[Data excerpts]
################

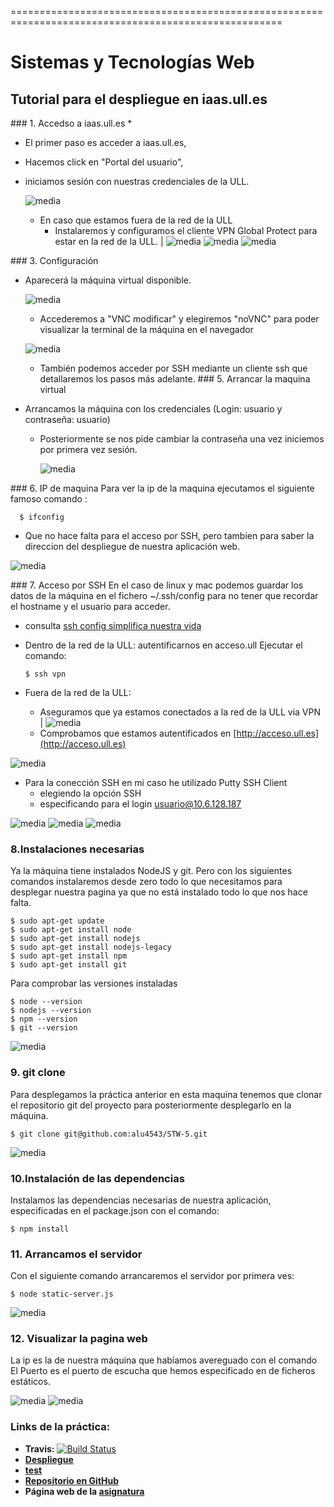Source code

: 

=====================================================================================================
# Sistemas y Tecnologías Web
## Tutorial para el despliegue en iaas.ull.es
### 1. Accedso a iaas.ull.es
*
* El primer paso es acceder a iaas.ull.es,
* Hacemos click en "Portal del usuario",
* iniciamos sesión con nuestras credenciales de la ULL.

  ![media](media/media1.png)

  * En caso que estamos fuera de la red de la ULL
    * Instalaremos y configuramos el cliente VPN Global Protect para estar en la red de la ULL. | ![media](media/media4.png)
    ![media](media/media2.png)  ![media](media/media3.png)

### 3.  Configuración
* Aparecerá la máquina virtual disponible.

    ![media](media/media5.png)

  * Accederemos a "VNC modificar" y elegiremos "noVNC" para poder visualizar la terminal de la máquina en el navegador

  ![media](media/media6.png)

  * También podemos acceder por SSH mediante un cliente ssh que detallaremos los pasos más adelante.
### 5. Arrancar la maquina virtual
* Arrancamos la máquina con los credenciales (Login: usuario y contraseña: usuario)
  * Posteriormente se nos pide cambiar la contraseña una vez iniciemos por primera vez sesión.

    ![media](media/media7.png)

### 6. IP de maquina
Para ver la ip de la maquina ejecutamos el siguiente famoso comando :  

      $ ifconfig

* Que no hace falta para el acceso por SSH, pero tambien para saber la direccion del despliegue de nuestra aplicación web.

![media](media/media8.png)

### 7. Acceso por SSH
En el caso de linux y mac podemos guardar los datos de la máquina en el fichero ~/.ssh/config para no tener que recordar el hostname y el usuario para acceder.
  * consulta [ssh config simplifica nuestra vida](http://rafael.bonifaz.ec/blog/2011/01/sshconfig-simplifica-nuestra-vida-con-ssh/)

* Dentro de la red de la ULL:
    autentificarnos en acceso.ull Ejecutar el comando:

      $ ssh vpn

* Fuera de la red de la ULL:
  * Aseguramos que ya estamos conectados a la red de la ULL via VPN | ![media](media/media4.png)
  * Comprobamos que estamos autentificados en [http://acceso.ull.es](http://acceso.ull.es)

![media](media/loginUll.png)

  * Para la conección SSH en mi caso he utilizado Putty SSH Client
    * elegiendo la opción SSH
    * especificando para el login usuario@10.6.128.187

![media](media/PuttySSH.png)  ![media](media/PuttySSH2.png)  ![media](media/PuttySSH3.png)

### 8.Instalaciones necesarias
Ya la máquina tiene instalados NodeJS y git.
Pero con los siguientes comandos instalaremos desde zero todo lo que necesitamos para desplegar nuestra pagina ya que no está instalado todo lo que nos hace falta.

    $ sudo apt-get update
    $ sudo apt-get install node
    $ sudo apt-get install nodejs
    $ sudo apt-get install nodejs-legacy
    $ sudo apt-get install npm
    $ sudo apt-get install git

Para comprobar las versiones instaladas

    $ node --version
    $ nodejs --version
    $ npm --version
    $ git --version

![media](media/media10.png)

### 9. git clone
Para desplegamos la práctica anterior en esta maquina tenemos que clonar el repositorio git del proyecto para posteriormente desplegarlo en la máquina.

    $ git clone git@github.com:alu4543/STW-5.git


![media](media/media11.png)

### 10.Instalación de las dependencias
Instalamos las dependencias necesarias de nuestra aplicación, especificadas en el package.json con el comando:

    $ npm install

### 11. Arrancamos el servidor
Con el siguiente comando arrancaremos el servidor por primera ves:

    $ node static-server.js

![media](media/media12.png)

### 12. Visualizar la pagina web
La ip es la de nuestra máquina que habíamos avereguado con el comando  
El Puerto es el puerto de escucha que hemos especificado en de ficheros estáticos.

![media](media/media13.png)   ![media](media/media14.png)

### Links de la práctica:
* **Travis:** [![Build Status](https://travis-ci.org/alu4543/STW-4.svg?branch=master)](https://travis-ci.org/alu4543/STW-4)
* **[Despliegue](http://10.6.128.81:8080/index.html)**
* **[test](http://10.6.128.81:8080/vendor/test.html)**
* **[Repositorio en GitHub](https://github.com/alu4543/STW-4)**
* **Página web de la [asignatura](http://alu4543.github.io/STW-)**
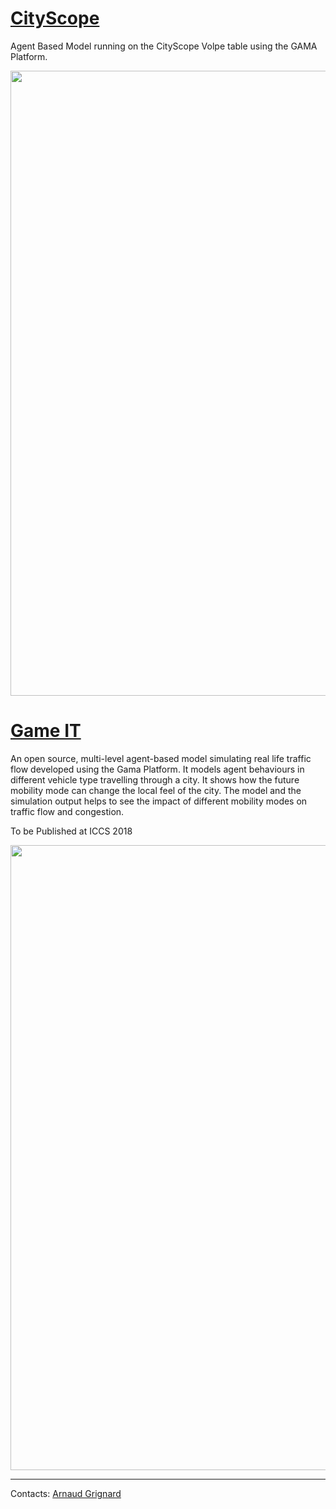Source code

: # [CityScope](https://github.com/mitmedialab/CityScope_GAMA/wiki/CityScope)

Agent Based Model running on the CityScope Volpe table using the GAMA Platform. 

<div style="text-align:center"><img src ="https://github.com/CityScope/CS_CityScope_GAMA/wiki/resources/images/CityScope_Volpe_Table.png" width="1000"/></div>

# [Game IT](https://github.com/mitmedialab/CityScope_GAMA/wiki/Game-IT)
An open source, multi-level agent-based model simulating real life traffic flow developed using the Gama Platform. It models agent behaviours in different vehicle type travelling through a city. It shows how the future mobility mode can change the local feel of the city. The model and the simulation output helps to see the impact of different mobility modes on traffic flow and congestion. 

To be Published at ICCS 2018

<div style="text-align:center"><img src ="https://github.com/CityScope/CS_CityScope_GAMA/wiki/resources/images/Game_IT.png" width="1000"/></div>

---

Contacts: [Arnaud Grignard](https://github.com/agrignard)





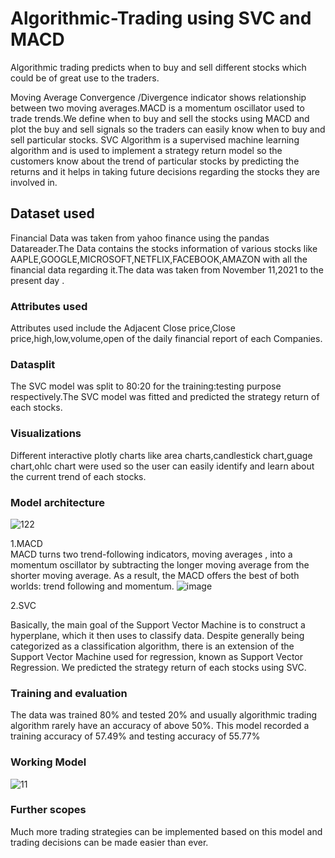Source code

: # Algorithmic-Trading using SVC and MACD
Algorithmic trading predicts when to buy and sell different stocks which could be of great use to the traders.

 Moving Average Convergence /Divergence indicator shows relationship between two moving averages.MACD is a momentum oscillator  used to trade trends.We define when to buy and sell the stocks using MACD and plot the buy and sell signals so the traders can easily know when to buy and sell particular stocks.
 SVC Algorithm is  a supervised machine learning algorithm and is used to implement a strategy return model so the customers know about the trend of particular stocks by predicting the returns and  it helps in taking future decisions regarding the stocks they are involved in.

## Dataset used
Financial Data was taken from yahoo finance using the pandas Datareader.The Data contains the stocks information of various stocks like AAPLE,GOOGLE,MICROSOFT,NETFLIX,FACEBOOK,AMAZON with all the financial data regarding it.The data was taken from November 11,2021 to the present day .

### Attributes used
Attributes used include the Adjacent Close price,Close price,high,low,volume,open  of the daily financial report of each Companies.

### Datasplit
 The SVC model was split to 80:20 for the training:testing purpose respectively.The SVC model was fitted  and predicted the strategy return of each stocks.

 ### Visualizations
 Different interactive plotly charts like area charts,candlestick chart,guage chart,ohlc chart were used so the user can easily identify and learn about the current trend of each stocks.
 ### Model architecture
 ![122](https://user-images.githubusercontent.com/94182708/202833142-3d2e5525-575f-4bc3-ad82-961b1e89bb32.jpg)
 
 1.MACD  
MACD turns two trend-following indicators, moving averages , into a momentum oscillator by subtracting the longer moving average from the shorter moving average. As a result, the MACD offers the best of both worlds: trend following and momentum.
     ![image](https://user-images.githubusercontent.com/94182708/202832885-d87e9ec7-6bc2-452a-ac01-0f630f0ed6b7.png)
     
     
2.SVC

 Basically, the main goal of the Support Vector Machine is to construct a hyperplane, which it then uses to classify data. Despite generally being categorized as a      classification algorithm, there is an extension of the Support Vector Machine used for regression, known as Support Vector Regression.
 We predicted the strategy return of each stocks using SVC.
 
 ### Training and evaluation
 The data was trained 80% and tested 20% and usually algorithmic trading algorithm rarely have an accuracy of above 50%.
  This model recorded a training accuracy of 57.49% and testing accuracy of 55.77%  
     
   ### Working Model
   
   ![11](https://user-images.githubusercontent.com/94182708/202833947-0f06af10-1115-4fc8-84f5-deadadb1f4c6.jpg)
   
   ### Further scopes
   Much more trading strategies can be implemented based on this model and trading decisions can be made easier than ever.
   

     



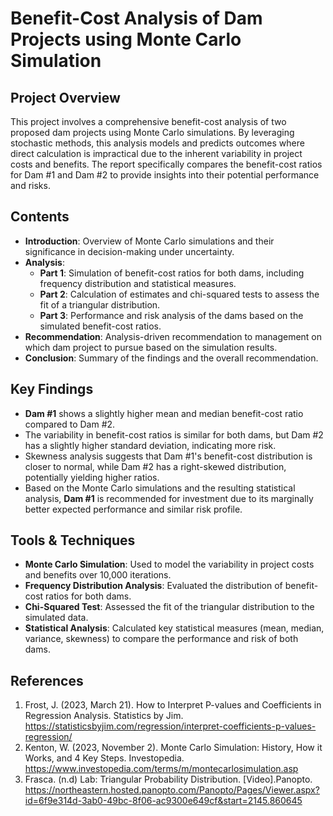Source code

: # Benefit-Cost Analysis of Dam Projects using Monte Carlo Simulation

## Project Overview

This project involves a comprehensive benefit-cost analysis of two proposed dam projects using Monte Carlo simulations. By leveraging stochastic methods, this analysis models and predicts outcomes where direct calculation is impractical due to the inherent variability in project costs and benefits. The report specifically compares the benefit-cost ratios for Dam #1 and Dam #2 to provide insights into their potential performance and risks.

## Contents

- **Introduction**: Overview of Monte Carlo simulations and their significance in decision-making under uncertainty.
- **Analysis**:
  - **Part 1**: Simulation of benefit-cost ratios for both dams, including frequency distribution and statistical measures.
  - **Part 2**: Calculation of estimates and chi-squared tests to assess the fit of a triangular distribution.
  - **Part 3**: Performance and risk analysis of the dams based on the simulated benefit-cost ratios.
- **Recommendation**: Analysis-driven recommendation to management on which dam project to pursue based on the simulation results.
- **Conclusion**: Summary of the findings and the overall recommendation.

## Key Findings

- **Dam #1** shows a slightly higher mean and median benefit-cost ratio compared to Dam #2.
- The variability in benefit-cost ratios is similar for both dams, but Dam #2 has a slightly higher standard deviation, indicating more risk.
- Skewness analysis suggests that Dam #1's benefit-cost distribution is closer to normal, while Dam #2 has a right-skewed distribution, potentially yielding higher ratios.
- Based on the Monte Carlo simulations and the resulting statistical analysis, **Dam #1** is recommended for investment due to its marginally better expected performance and similar risk profile.

## Tools & Techniques

- **Monte Carlo Simulation**: Used to model the variability in project costs and benefits over 10,000 iterations.
- **Frequency Distribution Analysis**: Evaluated the distribution of benefit-cost ratios for both dams.
- **Chi-Squared Test**: Assessed the fit of the triangular distribution to the simulated data.
- **Statistical Analysis**: Calculated key statistical measures (mean, median, variance, skewness) to compare the performance and risk of both dams.

## References

1. Frost, J. (2023, March 21). How to Interpret P-values and Coefficients in Regression Analysis. Statistics by Jim. https://statisticsbyjim.com/regression/interpret-coefficients-p-values-regression/
2. Kenton, W. (2023, November 2). Monte Carlo Simulation: History, How it Works, and 4 Key Steps. Investopedia. https://www.investopedia.com/terms/m/montecarlosimulation.asp
3. Frasca. (n.d) Lab: Triangular Probability Distribution. [Video].Panopto. https://northeastern.hosted.panopto.com/Panopto/Pages/Viewer.aspx?id=6f9e314d-3ab0-49bc-8f06-ac9300e649cf&start=2145.860645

################

### Task details
When pictures appear in the records above, leave them out and reproduce exactly each line from the first through the line containing "el login usuario@10.6.128.187", both included.

### Reply to the exercise
Source code

: 

=====================================================================================================
# Sistemas y Tecnologías Web
## Tutorial para el despliegue en iaas.ull.es
### 1. Accedso a iaas.ull.es
*
* El primer paso es acceder a iaas.ull.es,
* Hacemos click en "Portal del usuario",
* iniciamos sesión con nuestras credenciales de la ULL.

  ![media](media/media1.png)

  * En caso que estamos fuera de la red de la ULL
    * Instalaremos y configuramos el cliente VPN Global Protect para estar en la red de la ULL. | ![media](media/media4.png)
    ![media](media/media2.png)  ![media](media/media3.png)

### 3.  Configuración
* Aparecerá la máquina virtual disponible.

    ![media](media/media5.png)

  * Accederemos a "VNC modificar" y elegiremos "noVNC" para poder visualizar la terminal de la máquina en el navegador

  ![media](media/media6.png)

  * También podemos acceder por SSH mediante un cliente ssh que detallaremos los pasos más adelante.
### 5. Arrancar la maquina virtual
* Arrancamos la máquina con los credenciales (Login: usuario y contraseña: usuario)
  * Posteriormente se nos pide cambiar la contraseña una vez iniciemos por primera vez sesión.

    ![media](media/media7.png)

### 6. IP de maquina
Para ver la ip de la maquina ejecutamos el siguiente famoso comando :  

      $ ifconfig

* Que no hace falta para el acceso por SSH, pero tambien para saber la direccion del despliegue de nuestra aplicación web.

![media](media/media8.png)

### 7. Acceso por SSH
En el caso de linux y mac podemos guardar los datos de la máquina en el fichero ~/.ssh/config para no tener que recordar el hostname y el usuario para acceder.
  * consulta [ssh config simplifica nuestra vida](http://rafael.bonifaz.ec/blog/2011/01/sshconfig-simplifica-nuestra-vida-con-ssh/)

* Dentro de la red de la ULL:
    autentificarnos en acceso.ull Ejecutar el comando:

      $ ssh vpn

* Fuera de la red de la ULL:
  * Aseguramos que ya estamos conectados a la red de la ULL via VPN | ![media](media/media4.png)
  * Comprobamos que estamos autentificados en [http://acceso.ull.es](http://acceso.ull.es)

![media](media/loginUll.png)

  * Para la conección SSH en mi caso he utilizado Putty SSH Client
    * elegiendo la opción SSH
    * especificando para el login usuario@10.6.128.187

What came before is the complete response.